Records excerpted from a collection

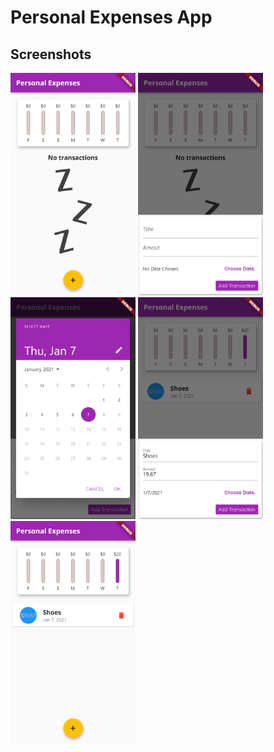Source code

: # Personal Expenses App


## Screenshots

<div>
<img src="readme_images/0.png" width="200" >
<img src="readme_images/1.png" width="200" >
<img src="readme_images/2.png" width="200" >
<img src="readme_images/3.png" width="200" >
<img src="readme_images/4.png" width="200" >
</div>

...

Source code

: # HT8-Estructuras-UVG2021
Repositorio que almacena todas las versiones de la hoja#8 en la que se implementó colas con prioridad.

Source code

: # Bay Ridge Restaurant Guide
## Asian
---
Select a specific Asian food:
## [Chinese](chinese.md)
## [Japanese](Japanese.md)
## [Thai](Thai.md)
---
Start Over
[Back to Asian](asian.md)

## Task requirements
Each line in the entries above that includes the string "width" should be extracted.

## Solution for this problem
<img src="readme_images/0.png" width="200" >
<img src="readme_images/1.png" width="200" >
<img src="readme_images/2.png" width="200" >
<img src="readme_images/3.png" width="200" >
<img src="readme_images/4.png" width="200" >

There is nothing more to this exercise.